Well firstly, 'a' can also be complex, and secondly, in maths you cannot compare complex numbers, either with real numbers or with other complex numbers.
So what he did is a little more in depth that what he wrote down, and I'm sure that most people don't realise this, as he hasn't defined 's' as a complex number yet.
Let's say that 's = a + bi', and 'a = c + di', then that part on the inside of the integral becomes 'exp((a-s)t) = exp((c + di - a - bi)t)'. Grouping the real and imaginary terms we get 'exp((c-a)t+i(d-b)t)'. We can then split the exponent as such: 'exp((c-a)t)exp(i(d-b)t)'.
Looking at this, as t tends to infinity, we know that the complex exponential will just go round in circles (from Euler's identity, 'exp(i*theta)'). But if we look at the real exponential, we can see that it will either go to infinity or to zero, depending on the value of '(c-a)'. So something that goes around in circles times zero will be zero, and something that goes around in circles times something that tends to infinity will also tend to infinity.
So to make a slight correction (which is only necessary if you want to be strictly mathematical), by writing 's>a', he actually means 'Re(s)>Re(a)', which is entirely possible to compare.
I hope this explanation is clear.(46 votes)
- At2:10, why is e^(-st) * e^(at) combine to e^(a-s)t instead of e^(a-s) ?? Wouldn't the -t and t combine to cancel??(4 votes)
- For multiplying terms which have the same base, (x^a) * (x^b) = x^(a + b). So,
e^(-st) * e^(at) = e^(-st + at). Take out the common factor, "t" from (-st + at) =>
t(a-s), which gives us e^(a-s)t(11 votes)
- What about the case when a = s? We get 0*t, when t tends to infinity, do we consider it an indeterminate form in this case?(8 votes)

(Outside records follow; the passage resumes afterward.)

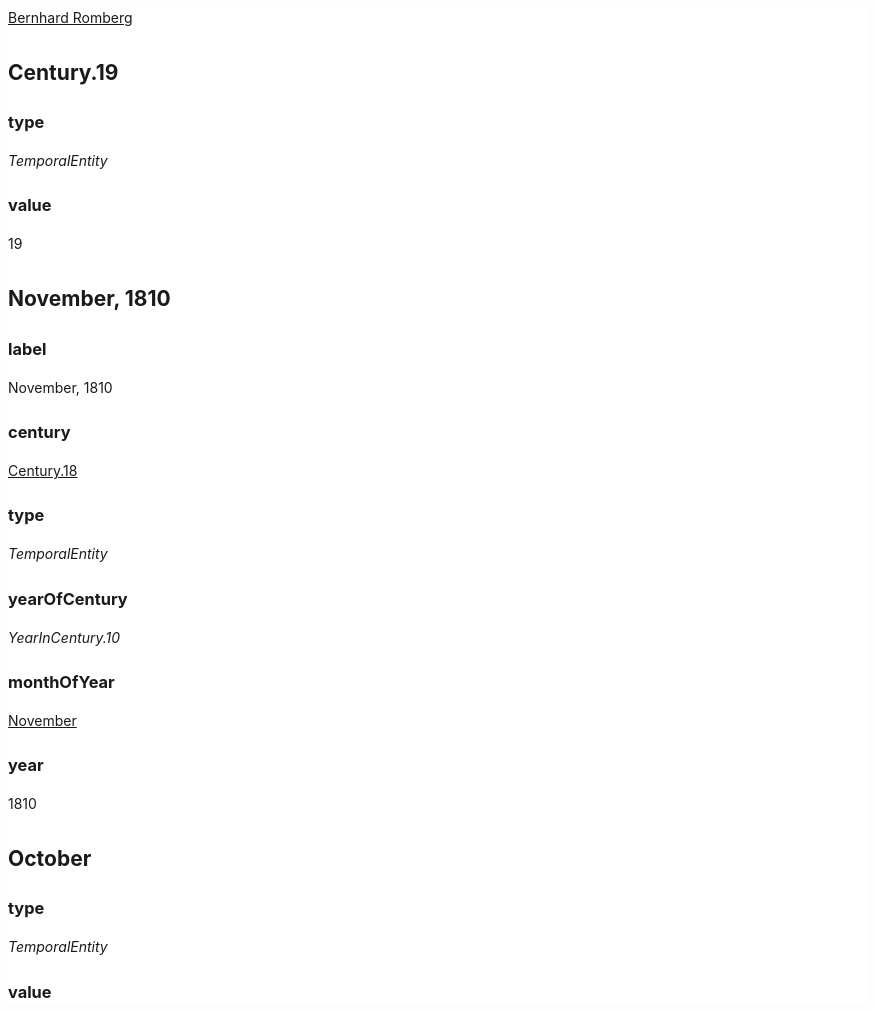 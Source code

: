 
[Bernhard Romberg](#Bernhard-Romberg)

## Century.19

### type


*TemporalEntity*

### value


19

## November, 1810

### label


November, 1810

### century


[Century.18](#Century.18)

### type


*TemporalEntity*

### yearOfCentury


*YearInCentury.10*

### monthOfYear


[November](#November)

### year


1810

## October

### type


*TemporalEntity*

### value

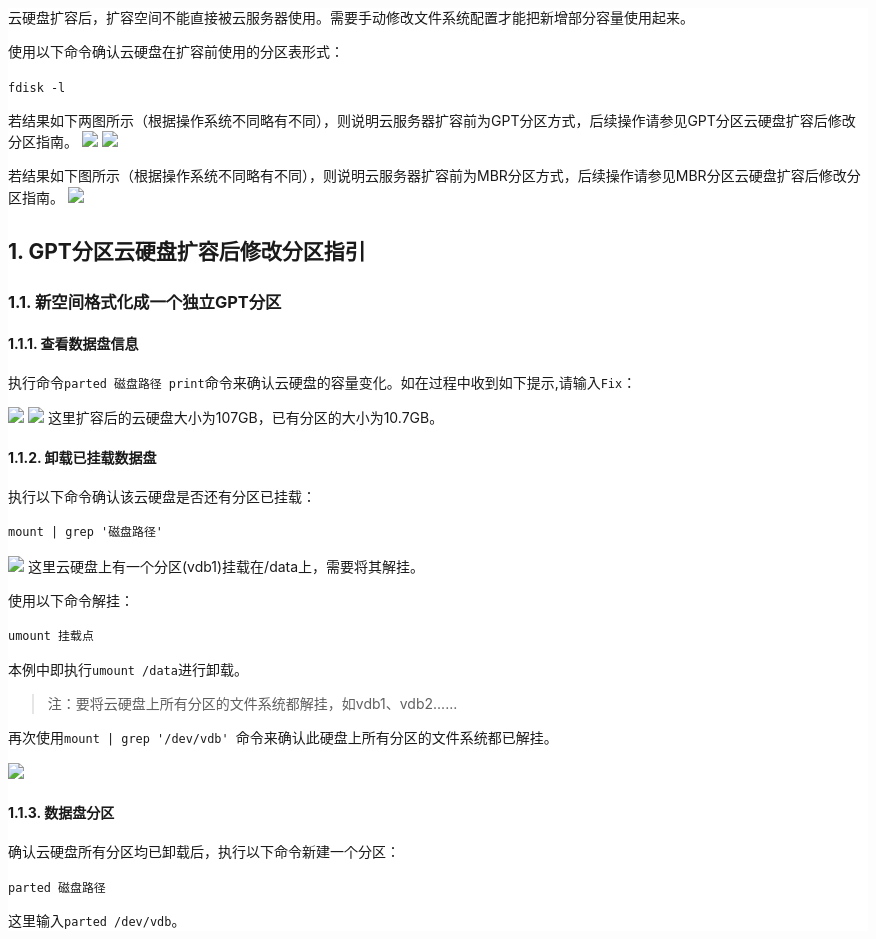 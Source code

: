 云硬盘扩容后，扩容空间不能直接被云服务器使用。需要手动修改文件系统配置才能把新增部分容量使用起来。

使用以下命令确认云硬盘在扩容前使用的分区表形式：

```
fdisk -l
```

若结果如下两图所示（根据操作系统不同略有不同），则说明云服务器扩容前为GPT分区方式，后续操作请参见GPT分区云硬盘扩容后修改分区指南。
![](//mccdn.qcloud.com/static/img/972969e3db92b65311211734690fe763/image.png)
![](//mccdn.qcloud.com/static/img/2c1f4a40279d211a7b81bada7ed38280/image.png)

若结果如下图所示（根据操作系统不同略有不同），则说明云服务器扩容前为MBR分区方式，后续操作请参见MBR分区云硬盘扩容后修改分区指南。
![](//mccdn.qcloud.com/static/img/4d789ec2865a2895305f47f0513d4e2b/image.png)

## 1. GPT分区云硬盘扩容后修改分区指引
### 1.1. 新空间格式化成一个独立GPT分区
#### 1.1.1. 查看数据盘信息
执行命令`parted 磁盘路径 print`命令来确认云硬盘的容量变化。如在过程中收到如下提示,请输入`Fix`：

![](//mccdn.qcloud.com/static/img/cf51cda9a12085f76949ab0d5dd0fbfc/image.png)
![](//mccdn.qcloud.com/static/img/01a0a7a8fdfe6f05f2739f0326a74ef9/image.png)
这里扩容后的云硬盘大小为107GB，已有分区的大小为10.7GB。

#### 1.1.2. 卸载已挂载数据盘
执行以下命令确认该云硬盘是否还有分区已挂载：

```
mount | grep '磁盘路径' 
```
![](//mccdn.qcloud.com/static/img/edc5bbd6834e1dd929ce0eb00acd53ca/image.png)
这里云硬盘上有一个分区(vdb1)挂载在/data上，需要将其解挂。

使用以下命令解挂：

```
umount 挂载点
```

本例中即执行`umount /data`进行卸载。

> 注：要将云硬盘上所有分区的文件系统都解挂，如vdb1、vdb2......

再次使用`mount | grep '/dev/vdb' `命令来确认此硬盘上所有分区的文件系统都已解挂。

![](//mccdn.qcloud.com/static/img/a2f6db45a94485785ea15e6ea950bcb8/image.png)

#### 1.1.3. 数据盘分区 
确认云硬盘所有分区均已卸载后，执行以下命令新建一个分区：

```
parted 磁盘路径
```
这里输入`parted /dev/vdb`。
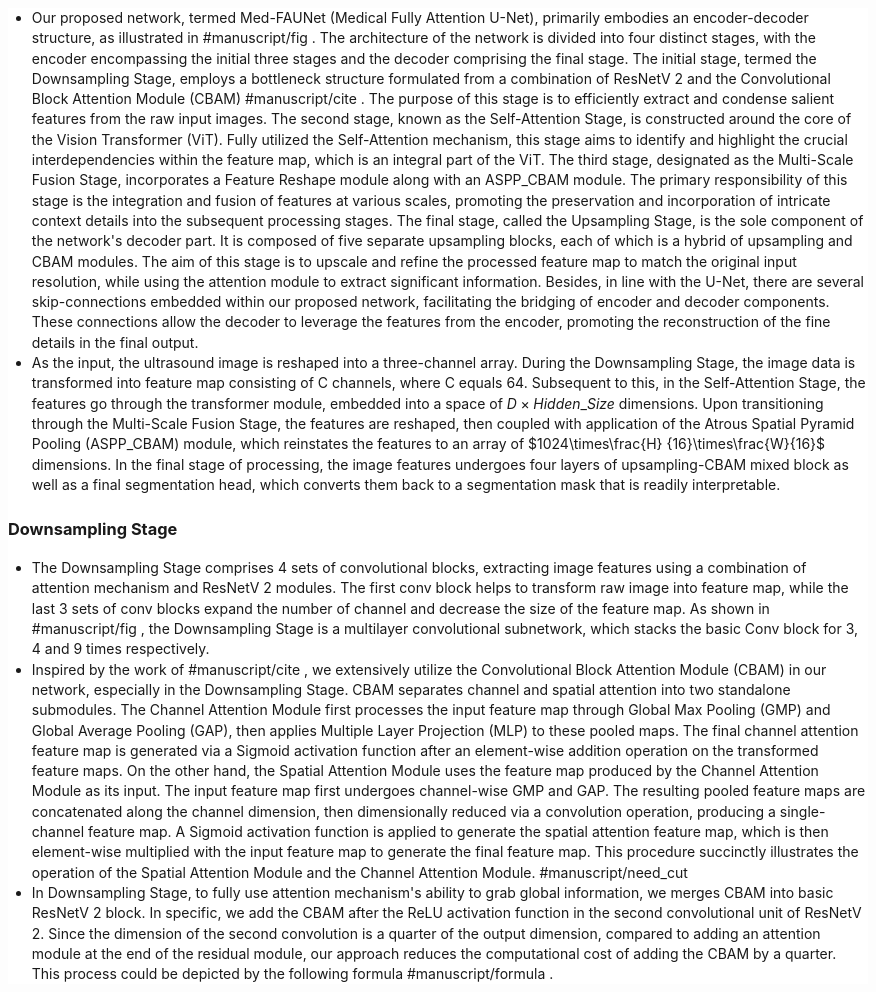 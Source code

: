 - Our proposed network, termed Med-FAUNet (Medical Fully Attention U-Net), primarily embodies an encoder-decoder structure, as illustrated in #manuscript/fig . The architecture of the network is divided into four distinct stages, with the encoder encompassing the initial three stages and the decoder comprising the final stage. The initial stage, termed the Downsampling Stage, employs a bottleneck structure formulated from a combination of ResNetV 2 and the Convolutional Block Attention Module (CBAM) #manuscript/cite . The purpose of this stage is to efficiently extract and condense salient features from the raw input images. The second stage, known as the Self-Attention Stage, is constructed around the core of the Vision Transformer (ViT). Fully utilized the Self-Attention mechanism, this stage aims to identify and highlight the crucial interdependencies within the feature map, which is an integral part of the ViT. The third stage, designated as the Multi-Scale Fusion Stage, incorporates a Feature Reshape module along with an ASPP_CBAM module. The primary responsibility of this stage is the integration and fusion of features at various scales, promoting the preservation and incorporation of intricate context details into the subsequent processing stages. The final stage, called the Upsampling Stage, is the sole component of the network's decoder part. It is composed of five separate upsampling blocks, each of which is a hybrid of upsampling and CBAM modules. The aim of this stage is to upscale and refine the processed feature map to match the original input resolution, while using the attention module to extract significant information. Besides, in line with the U-Net, there are several skip-connections embedded within our proposed network, facilitating the bridging of encoder and decoder components. These connections allow the decoder to leverage the features from the encoder, promoting the reconstruction of the fine details in the final output.
- As the input, the ultrasound image is reshaped into a three-channel array. During the Downsampling Stage, the image data is transformed into feature map consisting of C channels, where C equals 64. Subsequent to this, in the Self-Attention Stage, the features go through the transformer module, embedded into a space of $D \times Hidden\_Size$ dimensions. Upon transitioning through the Multi-Scale Fusion Stage, the features are reshaped, then coupled with application of the Atrous Spatial Pyramid Pooling (ASPP_CBAM) module, which reinstates the features to an array of $1024\times\frac{H} {16}\times\frac{W}{16}$ dimensions. In the final stage of processing, the image features undergoes four layers of upsampling-CBAM mixed block as well as a final segmentation head, which converts them back to a segmentation mask that is readily interpretable.

### Downsampling Stage
- The Downsampling Stage comprises 4 sets of convolutional blocks, extracting image features using a combination of attention mechanism and ResNetV 2 modules. The first conv block helps to transform raw image into feature map, while the last 3 sets of conv blocks expand the number of channel and decrease the size of the feature map. As shown in #manuscript/fig , the Downsampling Stage is a multilayer convolutional subnetwork, which stacks the basic Conv block for 3, 4 and 9 times respectively.
- Inspired by the work of #manuscript/cite , we extensively utilize the Convolutional Block Attention Module (CBAM) in our network, especially  in the Downsampling Stage. CBAM separates channel and spatial attention into two standalone submodules. The Channel Attention Module first processes the input feature map through Global Max Pooling (GMP) and Global Average Pooling (GAP), then applies Multiple Layer Projection (MLP) to these pooled maps. The final channel attention feature map is generated via a Sigmoid activation function after an element-wise addition operation on the transformed feature maps. On the other hand, the Spatial Attention Module uses the feature map produced by the Channel Attention Module as its input. The input feature map first undergoes channel-wise GMP and GAP. The resulting pooled feature maps are concatenated along the channel dimension, then dimensionally reduced via a convolution operation, producing a single-channel feature map. A Sigmoid activation function is applied to generate the spatial attention feature map, which is then element-wise multiplied with the input feature map to generate the final feature map. This procedure succinctly illustrates the operation of the Spatial Attention Module and the Channel Attention Module. #manuscript/need_cut
- In Downsampling Stage, to fully use attention mechanism's ability to grab global information, we merges CBAM into basic ResNetV 2 block. In specific, we add the CBAM after the ReLU activation function in the second convolutional unit of ResNetV 2. Since the dimension of the second convolution is a quarter of the output dimension, compared to adding an attention module at the end of the residual module, our approach reduces the computational cost of adding the CBAM by a quarter. This process could be depicted by the following formula #manuscript/formula .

- in doing these transformations it is assumed s>a by definition otherwise the function diverges.(1 vote)
- What is the difference between ordinary differential equations and partial differential equations?(2 votes)
- Ordinary differential equations involve quantities that vary with respect to a single variable.
Partial differential equations involve quantities that vary with respect to more than one variable. For example the quantity of interest could be thermal energy across a metal surface and the variables are time and space.
Note: When I say quantity I am reffering to the output of a function
Thumbs Up!(5 votes)
- How would you go about the Laplace transform of e^(t+2) ?(1 vote)
- Notice that e^(t+2) could be written as (e^2)*e^t, since e^2 is a constant, you can use the linearity of the Laplace transform, and find (e^2)*L(e^t).
This would equal
- Is 's' here something like the 'plus C' in indefinite integrals? I mean it can be nearly any constant, isn't is?(2 votes)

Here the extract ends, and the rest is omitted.